## A Non-mathematician’s Non-apology

After finishing this post about the derivative of the sine function, I decided to hunt around online to see how common its approach is.

It’s not common. Most sites take the derivative of sine by considering

$\frac{\textrm{d}(\sin\theta)}{\textrm{d}\theta} = \lim_{\Delta\theta \to 0}\frac{\sin(\theta + \Delta \theta) - \sin(\theta)}{\Delta \theta}$

and working from there.

Eventually, after wading through three pages of results, I found another write-up of the geometric argument from, of all places, a site called Biblical Christian World View. It is apparently the personal site of a guy who’s good at math and also thinks it makes sense to write things like,

I illustrated Biblical truths with mathematical expressions. For an example, I illustrated the Biblical truth, “With God, nothing is impossible” as “two negatives equate to a ringing positive.” In the arithmetic of negative numbers -(-7) = +7! Two negatives equal a positive.

So. There’s that.

But just a little further along the Google results I found one more presentation of the same idea. This one is from Victor J. Katz, a mathematician who wrote a book about the history of math, and was writing from the historical point of view.

His article is much better than mine. The proof is clearer and surrounded with tons of other insight.

Katz delightfully points out how great a term “arcsine” is – it’s the length of the arc associated with that value of the sine function. Then, at the end, he gives Leibniz’ original argument that $y = \sin\theta$ satisfies $\frac{\textrm{d}^2 y}{(\textrm{d}\theta)^2} = -y$, and it’s crazy! Differentials are applied willy-nilly and manipulated algebraically in ways nobody does any more. I felt disoriented at first, adapting to this new way of thinking about calculus, and then wondered why I’d never seen it until now.
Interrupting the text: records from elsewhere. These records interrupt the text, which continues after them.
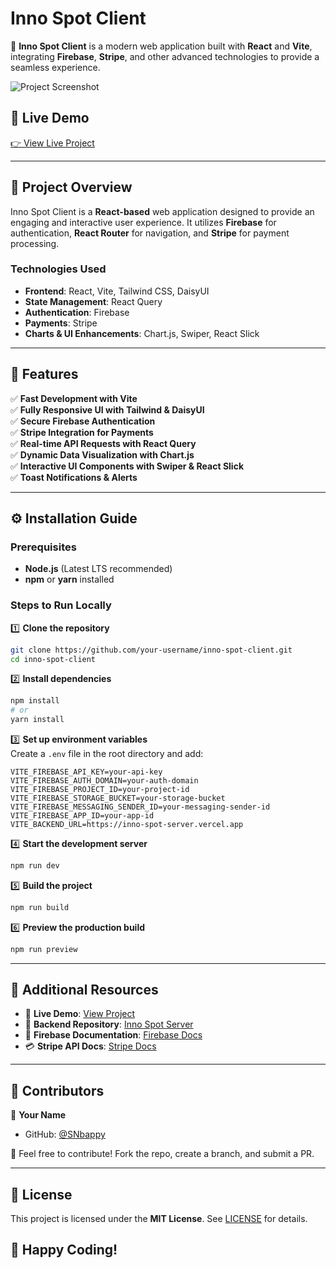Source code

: # Inno Spot Client

🚀 **Inno Spot Client** is a modern web application built with **React** and **Vite**, integrating **Firebase**, **Stripe**, and other advanced technologies to provide a seamless experience.

![Project Screenshot](https://i.ibb.co.com/FbBk2wtC/Screenshot-18.png)  <!-- Replace with an actual image -->

## 🔗 Live Demo
[👉 View Live Project](https://inno-spot.web.app/)

---

## 📌 Project Overview

Inno Spot Client is a **React-based** web application designed to provide an engaging and interactive user experience. It utilizes **Firebase** for authentication, **React Router** for navigation, and **Stripe** for payment processing.

### **Technologies Used**
- **Frontend**: React, Vite, Tailwind CSS, DaisyUI  
- **State Management**: React Query  
- **Authentication**: Firebase  
- **Payments**: Stripe  
- **Charts & UI Enhancements**: Chart.js, Swiper, React Slick  

---

## 🌟 Features

✅ **Fast Development with Vite**  
✅ **Fully Responsive UI with Tailwind & DaisyUI**  
✅ **Secure Firebase Authentication**  
✅ **Stripe Integration for Payments**  
✅ **Real-time API Requests with React Query**  
✅ **Dynamic Data Visualization with Chart.js**  
✅ **Interactive UI Components with Swiper & React Slick**  
✅ **Toast Notifications & Alerts**  

---

## ⚙️ Installation Guide

### **Prerequisites**
- **Node.js** (Latest LTS recommended)
- **npm** or **yarn** installed

### **Steps to Run Locally**

1️⃣ **Clone the repository**  
```sh
git clone https://github.com/your-username/inno-spot-client.git
cd inno-spot-client
```

2️⃣ **Install dependencies**  
```sh
npm install  
# or  
yarn install  
```

3️⃣ **Set up environment variables**  
Create a `.env` file in the root directory and add:

```env
VITE_FIREBASE_API_KEY=your-api-key
VITE_FIREBASE_AUTH_DOMAIN=your-auth-domain
VITE_FIREBASE_PROJECT_ID=your-project-id
VITE_FIREBASE_STORAGE_BUCKET=your-storage-bucket
VITE_FIREBASE_MESSAGING_SENDER_ID=your-messaging-sender-id
VITE_FIREBASE_APP_ID=your-app-id
VITE_BACKEND_URL=https://inno-spot-server.vercel.app
```

4️⃣ **Start the development server**  
```sh
npm run dev
```

5️⃣ **Build the project**  
```sh
npm run build
```

6️⃣ **Preview the production build**  
```sh
npm run preview
```

---

## 🔗 Additional Resources

- 🔴 **Live Demo**: [View Project](https://inno-spot.web.app/)
- 📂 **Backend Repository**: [Inno Spot Server](https://github.com/SNbappy/inno-spot-server)
- 📖 **Firebase Documentation**: [Firebase Docs](https://firebase.google.com/docs)
- 💳 **Stripe API Docs**: [Stripe Docs](https://stripe.com/docs)

---

## 🤝 Contributors

👤 **Your Name**  
- GitHub: [@SNbappy](https://github.com/SNbappy)  

🚀 Feel free to contribute! Fork the repo, create a branch, and submit a PR.  

---

## 📜 License

This project is licensed under the **MIT License**. See [LICENSE](./LICENSE) for details.

## 🎉 Happy Coding!
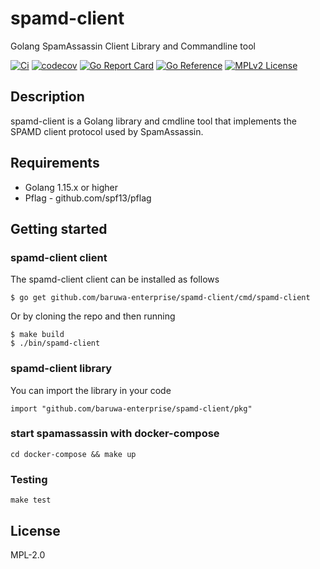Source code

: # spamd-client

Golang SpamAssassin Client Library and Commandline tool

[![Ci](https://github.com/baruwa-enterprise/spamd-client/workflows/Ci/badge.svg)](https://github.com/baruwa-enterprise/spamd-client/actions?query=workflow%3ACi)
[![codecov](https://codecov.io/gh/baruwa-enterprise/spamd-client/branch/master/graph/badge.svg)](https://codecov.io/gh/baruwa-enterprise/spamd-client)
[![Go Report Card](https://goreportcard.com/badge/github.com/baruwa-enterprise/spamd-client)](https://goreportcard.com/report/github.com/baruwa-enterprise/spamd-client)
[![Go Reference](https://pkg.go.dev/badge/github.com/baruwa-enterprise/spamd-client.svg)](https://pkg.go.dev/github.com/baruwa-enterprise/spamd-client)
[![MPLv2 License](https://img.shields.io/badge/license-MPLv2-blue.svg?style=flat-square)](https://www.mozilla.org/MPL/2.0/)

## Description

spamd-client is a Golang library and cmdline tool that implements the
SPAMD client protocol used by SpamAssassin.

## Requirements

* Golang 1.15.x or higher
* Pflag - github.com/spf13/pflag

## Getting started

### spamd-client client

The spamd-client client can be installed as follows

```console
$ go get github.com/baruwa-enterprise/spamd-client/cmd/spamd-client
```

Or by cloning the repo and then running

```console
$ make build
$ ./bin/spamd-client
```

### spamd-client library

You can import the library in your code

```golang
import "github.com/baruwa-enterprise/spamd-client/pkg"
```

### start spamassassin with docker-compose

```
cd docker-compose && make up
```

### Testing

``make test``

## License

MPL-2.0
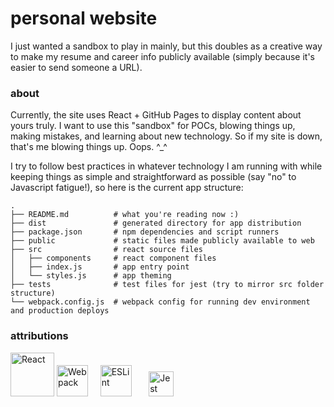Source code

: # personal website
I just wanted a sandbox to play in mainly, but this doubles as a creative way to make my resume and career info publicly available (simply because it's easier to send someone a URL).

### about
Currently, the site uses React + GitHub Pages to display content about yours truly. I want to use this "sandbox" for POCs, blowing things up, making mistakes, and learning about new technology. So if my site is down, that's me blowing things up. Oops. ^_^

I try to follow best practices in whatever technology I am running with while keeping things as simple and straightforward as possible (say "no" to Javascript fatigue!), so here is the current app structure:
```
.
├── README.md          # what you're reading now :)
├── dist               # generated directory for app distribution
├── package.json       # npm dependencies and script runners
├── public             # static files made publicly available to web
├── src                # react source files
│   ├── components     # react component files
│   ├── index.js       # app entry point
│   └── styles.js      # app theming
├── tests              # test files for jest (try to mirror src folder structure)
└── webpack.config.js  # webpack config for running dev environment and production deploys
```

### attributions
<a href="https://reactjs.org" title="React"><img src="https://upload.wikimedia.org/wikipedia/commons/thumb/a/a7/React-icon.svg/1200px-React-icon.svg.png" width="70" alt="React" /></a>
<a href="https://webpack.js.org" title="Webpack"><img src="https://day-journal.com/memo/images/logo/webpack.png" width="50" alt="Webpack" /></a>&nbsp;&nbsp;&nbsp;&nbsp;
<a href="https://eslint.org" title="ESLint"><img src="https://avatars1.githubusercontent.com/u/6019716?s=400&v=4" width="50" alt="ESLint" /></a>&nbsp;&nbsp;&nbsp;&nbsp;&nbsp;&nbsp;
<a href="https://facebook.github.io/jest" title="Jest"><img src="https://cloudinary-a.akamaihd.net/bountysource/image/upload/d_noaoqqwxegvmulwus0un.png,c_pad,w_200,h_200,b_white/ivp5rb3l5uo7vlcam5kc.png" width="40" alt="Jest" /></a>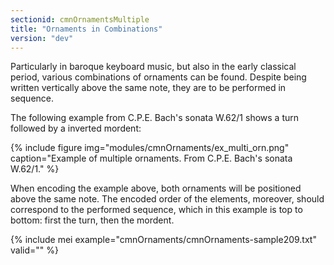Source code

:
 ```yaml
---
sectionid: cmnOrnamentsMultiple
title: "Ornaments in Combinations"
version: "dev"
---
```


Particularly in baroque keyboard music, but also in the early classical period, various combinations of ornaments can be found. Despite being written vertically above the same note, they are to be performed in sequence.

The following example from C.P.E. Bach's sonata W.62/1 shows a turn followed by a inverted mordent:

{% include figure img="modules/cmnOrnaments/ex_multi_orn.png" caption="Example of multiple ornaments. From C.P.E. Bach's sonata W.62/1." %}

When encoding the example above, both ornaments will be positioned above the same note. The encoded order of the elements, moreover, should correspond to the performed sequence, which in this example is top to bottom: first the turn, then the mordent.

{% include mei example="cmnOrnaments/cmnOrnaments-sample209.txt" valid="" %}
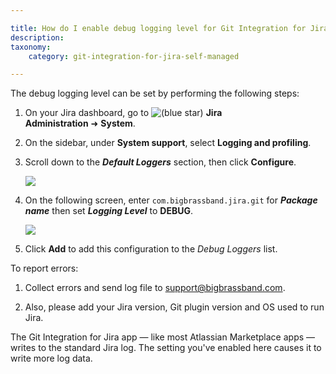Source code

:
 ```yaml
---

title: How do I enable debug logging level for Git Integration for Jira app?
description:
taxonomy:
    category: git-integration-for-jira-self-managed

---
```

The debug logging level can be set by performing the following steps:

1.  On your Jira dashboard, go to ![(blue star)](https://bigbrassband.atlassian.net/wiki/s/-1639011364/6452/8b4898d3c114827e64ec143b4fa79bb76a6cfa5b/_/images/icons/emoticons/star_blue.png) **Jira Administration** ➜ **System**.

2.  On the sidebar, under **System support**, select **Logging and profiling**.

3.  Scroll down to the _**Default Loggers**_ section, then click **Configure**.

    ![](https://bigbrassband.atlassian.net/wiki/download/thumbnails/2038792196/gitserver-jira-admin-system-default-loggers-dlg(c).png?version=1&modificationDate=1640073725401&cacheVersion=1&api=v2&width=544&height=173)
4.  On the following screen, enter `com.bigbrassband.jira.git` for _**Package name**_ then set _**Logging Level**_ to **DEBUG**.

    ![](https://bigbrassband.atlassian.net/wiki/download/thumbnails/2038792196/gitserver-jira-admin-system-def-logs-cfg-dlg(c).png?version=1&modificationDate=1640073845525&cacheVersion=1&api=v2&width=544&height=275)
5.  Click **Add** to add this configuration to the _Debug Loggers_ list.



To report errors:

1.  Collect errors and send log file to [support@bigbrassband.com](mailto:support@bigbrassband.com).

2.  Also, please add your Jira version, Git plugin version and OS used to run Jira.


The Git Integration for Jira app — like most Atlassian Marketplace apps — writes to the standard Jira log. The setting you've enabled here causes it to write more log data.
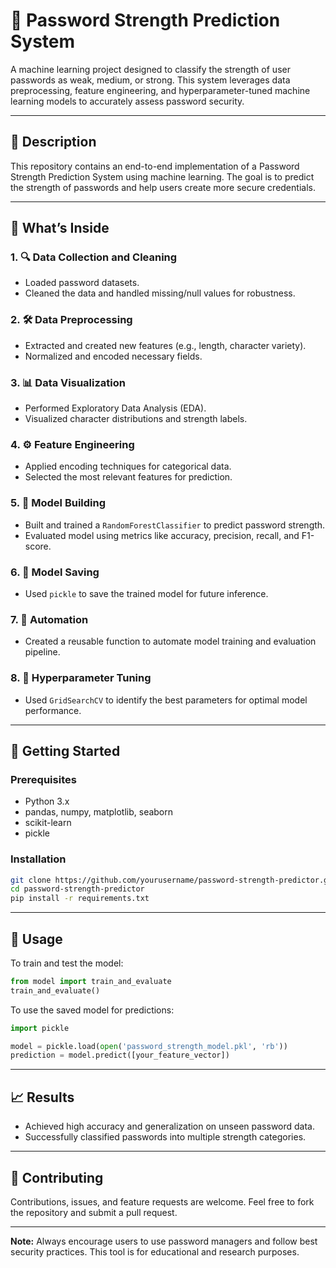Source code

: # 🔐 Password Strength Prediction System

A machine learning project designed to classify the strength of user passwords as weak, medium, or strong. This system leverages data preprocessing, feature engineering, and hyperparameter-tuned machine learning models to accurately assess password security.

---

## 📘 Description

This repository contains an end-to-end implementation of a Password Strength Prediction System using machine learning. The goal is to predict the strength of passwords and help users create more secure credentials.

---

## 🧠 What’s Inside

### 1. 🔍 Data Collection and Cleaning
- Loaded password datasets.
- Cleaned the data and handled missing/null values for robustness.

### 2. 🛠️ Data Preprocessing
- Extracted and created new features (e.g., length, character variety).
- Normalized and encoded necessary fields.

### 3. 📊 Data Visualization
- Performed Exploratory Data Analysis (EDA).
- Visualized character distributions and strength labels.

### 4. ⚙️ Feature Engineering
- Applied encoding techniques for categorical data.
- Selected the most relevant features for prediction.

### 5. 🤖 Model Building
- Built and trained a `RandomForestClassifier` to predict password strength.
- Evaluated model using metrics like accuracy, precision, recall, and F1-score.

### 6. 💾 Model Saving
- Used `pickle` to save the trained model for future inference.

### 7. 🔁 Automation
- Created a reusable function to automate model training and evaluation pipeline.

### 8. 🧪 Hyperparameter Tuning
- Used `GridSearchCV` to identify the best parameters for optimal model performance.

---

## 🚀 Getting Started

### Prerequisites

- Python 3.x
- pandas, numpy, matplotlib, seaborn
- scikit-learn
- pickle

### Installation

```bash
git clone https://github.com/yourusername/password-strength-predictor.git
cd password-strength-predictor
pip install -r requirements.txt
```

---

## 🧪 Usage

To train and test the model:

```python
from model import train_and_evaluate
train_and_evaluate()
```

To use the saved model for predictions:

```python
import pickle

model = pickle.load(open('password_strength_model.pkl', 'rb'))
prediction = model.predict([your_feature_vector])
```

---

## 📈 Results

- Achieved high accuracy and generalization on unseen password data.
- Successfully classified passwords into multiple strength categories.

---

## 🤝 Contributing

Contributions, issues, and feature requests are welcome. Feel free to fork the repository and submit a pull request.

---

**Note:** Always encourage users to use password managers and follow best security practices. This tool is for educational and research purposes.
It’s true that there are a lot of old techniques no one uses, and that’s because now we have better ones. Indeed, modern analysis, with its deltas and epsilons, is much better, mathematically, than manipulating differentials in dubious ways. It’s rigorous and logical.

It’s also hard. I’ve been asked to teach delta-epsilon proofs to quite a few people, and I’ve never been able to get it across. I’m giving up on that for beginners. I am going to teach the geometry stuff, and I’m not going to feel guilty about it.

It is okay to learn a thing the wrong way the first time. That first pass is only there to get you used to the main ideas, and the main idea a calculus is applying derivatives, integrals, and series. It is not the mean value theorem.

Once you learn a rough version, you practice it in the field until you’re comfortable. Do some physics. Learn some differential equations. After all that, it’s nice to come back, study calculus again, and finally understand all that’s really going on.

Actually, I like it better that way. Lots of my college classes made me think, “Oh, wow – so that’s what was behind the curtain!” But if you had shown me all the wheels and gears up front, I’d have been too busy checking how each one fit into the next to see what they accomplished.

A case-in-point is linear algebra. I remember almost nothing from my freshman linear algebra course. It wasn’t a bad course, but it was rigorous, proving theorems from the axioms of vector spaces, and it was beyond the level I was ready for at the time.

A couple years later, I found I really did need to know linear algebra to get through quantum mechanics, so I watched Gilbert Strang’s video lectures, which are far more concrete.

They were wonderful. I understood what was happening. I could do all the calculations and answer all the conceptual questions.

Then, finally, I went back to read Sheldon Axler’s Linear Algebra Done Right, a book that goes back again to the axioms-of-a-vector-space point of view, and thought it was wonderful.

Keith Devlin disagrees. Devlin takes up multiplication, claiming one should not tell young children that multiplication is repeated addition. Multiplication is its own fundamental operation. (The field axioms treat multiplication and addition independently.)

I was taught multiplication as repeated addition as a child, and then retaught multiplication as an fundamental operation in college. Do you know how confused I was by that? None. Zero confusion ever. In fact I never even noticed the discrepancy until Devlin pointed it out. I thought about multiplication as repeated addition when it was convenient, and thought about it as multiplication when that was convenient, and never realized I was switching.

I do the same for the geometric and analytic modes of thinking about calculus now. When I’m solving a physics problem, I don’t even notice whether I’m doing calculus or algebra at a given moment – it’s all just problem solving.

Why, then, do introductory calculus classes spend a month learning limits? Better just to ignore them and press on to the good stuff. There will be time later for learning what the difference between “continuous”, “differentiable”, and “smooth” is – modern medical science is working new miracles all the time.